<!-- DO NOT REMOVE! Placeholder for TOC. -->

# Reliability
## Checkpoint Support

Tunix provides robust checkpointing capabilities to save and resume training
progress, leveraging Orbax as the backend. This includes saving model parameters
(supporting full state or only LoRA parameters for PEFT) and optimizer state.
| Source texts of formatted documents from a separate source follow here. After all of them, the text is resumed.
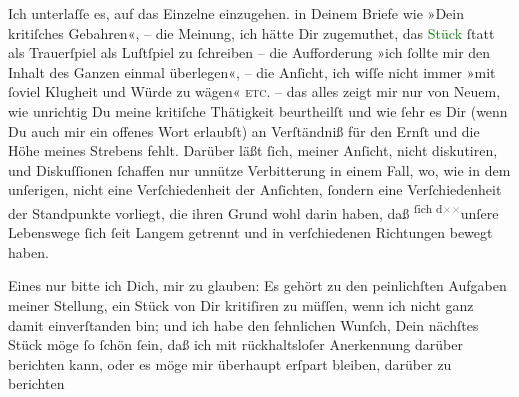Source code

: \pstart
           Ich unterlaſſe es, auf das Einzelne {\pb}einzugehen.
                  \label{K_L03440-3v}\label{K_L03440-3h} in Deinem Briefe wie »Dein kritiſches Gebahren«, – die
               Meinung, ich hätte Dir zugemuthet, das \textcolor{green}{Stück}{}\ledrightnote{{$\rightarrow$}\textcolor{green}{Der einsame Weg. Schauspiel in fünf Akten}} ſtatt als Trauerſpiel als Luſtſpiel zu ſchreiben – die
               Aufforderung »ich ſollte  mir den Inhalt des Ganzen
               einmal überlegen«, – die Anſicht, ich wiſſe nicht immer »mit ſoviel Klugheit und
               Würde zu wägen« \textsc{etc.} – das alles zeigt mir nur von Neuem,
               wie unrichtig Du  meine kritiſche Thätigkeit
               beurtheilſt und \strikeout{\textcolor{gray}{mit}} wie ſehr es Dir (wenn Du auch mir ein offenes Wort erlaubſt) an Verſtändniß
               für den Ernſt und die Höhe meines Strebens fehlt. Darüber läßt ſich, meiner Anſicht,
               nicht diskutiren, und Diskuſſionen ſchaffen nur 
               unnütze Verbitterung in einem Fall, wo, wie in dem {\pb}unſerigen, nicht eine Verſchiedenheit der Anſichten, ſondern eine Verſchiedenheit
               der Standpunkte vorliegt, die ihren Grund wohl darin haben, daß \substVorne{}\textsuperscript{ſich d\textcolor{gray}{×}\-\textcolor{gray}{×}}{\allowbreak}\substDazwischen{}unſere\substHinten{} Lebenswege ſich ſeit Langem getrennt und in verſchiedenen Richtungen bewegt
               haben.\pend
           
\pstart
           Eines nur bitte ich Dich, mir zu glauben: Es gehört zu den peinlichſten Aufgaben
               meiner Stellung, ein Stück von Dir \strikeout{\textcolor{gray}{×}} kritiſiren zu müſſen, wenn ich nicht ganz damit einverſtanden bin; und ich
               habe den ſehnlichen Wunſch, Dein nächſtes Stück möge ſo ſchön ſein, daß ich mit
               rückhaltsloſer Anerkennung darüber berichten kann, oder es \strikeout{\textcolor{gray}{×}} möge mir überhaupt erſpart bleiben, darüber zu berichten{\dotsfive}\pend
           
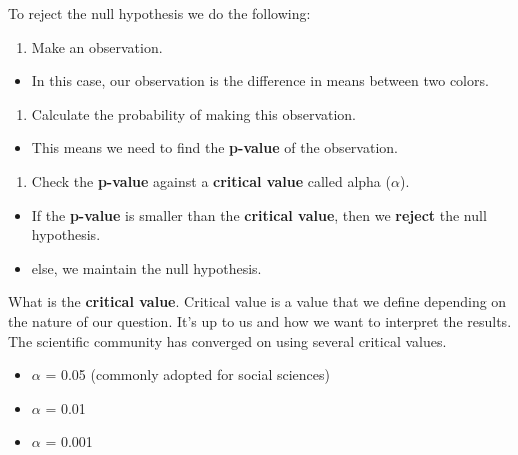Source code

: \documentclass[
]{book}
\providecommand{\tightlist}{%
  \setlength{\itemsep}{0pt}\setlength{\parskip}{0pt}}
\begin{document}
To reject the null hypothesis we do the following:

\begin{enumerate}
\def\labelenumi{\arabic{enumi}.}
\tightlist
\item
  Make an observation.
\end{enumerate}

\begin{itemize}
\tightlist
\item
  In this case, our observation is the difference in means between two colors.
\end{itemize}

\begin{enumerate}
\def\labelenumi{\arabic{enumi}.}
\setcounter{enumi}{1}
\tightlist
\item
  Calculate the probability of making this observation.
\end{enumerate}

\begin{itemize}
\tightlist
\item
  This means we need to find the \textbf{p-value} of the observation.
\end{itemize}

\begin{enumerate}
\def\labelenumi{\arabic{enumi}.}
\setcounter{enumi}{2}
\tightlist
\item
  Check the \textbf{p-value} against a \textbf{critical value} called alpha (\(\alpha\)).
\end{enumerate}

\begin{itemize}
\tightlist
\item
  If the \textbf{p-value} is smaller than the \textbf{critical value}, then we \textbf{reject} the null hypothesis.
\item
  else, we maintain the null hypothesis.
\end{itemize}

What is the \textbf{critical value}. Critical value is a value that we define depending on the nature of our question. It's up to us and how we want to interpret the results. The scientific community has converged on using several critical values.

\begin{itemize}
\tightlist
\item
  \(\alpha\) = 0.05 (commonly adopted for social sciences)
\item
  \(\alpha\) = 0.01
\item
  \(\alpha\) = 0.001
\end{itemize}
\end{document}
Checkpointing is managed by [`CheckpointManager`](https://github.com/google/tunix/tree/main/tunix/sft/checkpoint_manager.py?q=symbol:CheckpointManager)
and integrated into [`PeftTrainer`](https://github.com/google/tunix/tree/main/tunix/sft/peft_trainer.py?q=symbol:PeftTrainer).
SFT uses `PeftTrainer` directly, while RL uses [`rl.Trainer`](https://github.com/google/tunix/tree/main/tunix/rl/trainer.py?q=symbol:Trainer),
a subclass of `PeftTrainer`, inside of the [`RLLearner`](https://github.com/google/tunix/tree/main/tunix/rl/rl_learner.py?q=symbol:RLLearner).
Therefore, both SFT and RL share the same checkpointing mechanism. Checkpointing
and restarting are built-in features that require no special setup beyond
configuration. To enable checkpointing, users simply need to set
`checkpoint_root_directory` in `SFTConfig` or `RLConfig`; if this path is
provided, Tunix automatically saves checkpoints and resumes training from the
most recent one if interrupted, restoring model weights, optimizer state, and
training step count. By default, checkpointing is disabled if
`checkpoint_root_directory` is not specified. Users can further customize
checkpointing behavior via `checkpointing_options` in the config.

## Fault Tolerance

Tunix ensures fault tolerance primarily through its checkpointing mechanism,
allowing training to resume after interruptions such as machine restarts or
pre-emptions.

Additionally, to prevent out-of-memory (OOM) errors due to excessive HBM usage,
Tunix includes an [`InflightThrottler`](https://github.com/google/tunix/tree/main/tunix/sft/inflight_throttler.py?q=symbol:InflightThrottler). This mechanism limits the
number of TPU computations that can be scheduled concurrently, as configured by
`max_inflight_computations` in `TrainingConfig`, thus providing more stable
training runs on memory-constrained hardware.

## Determinism Guarantee

Tunix supports deterministic training runs through careful management of random
number generation and data handling:

*   **Model Initialization**: Models can be initialized with a specific random
    seed (`rng_seed` or `random_seed`) to ensure consistent initial weights
    across runs.
*   **Data Shuffling**: RL learners accept a `data_shuffle_seed` parameter,
    which ensures that dataset shuffling is deterministic.
*   **Dropout and Stochastic Layers**: JAX and Flax RNG handling ensures that
    stochastic operations can be made deterministic if RNGs are correctly seeded
    and managed.

By providing explicit seeds for these components, users can ensure
reproducibility of training experiments.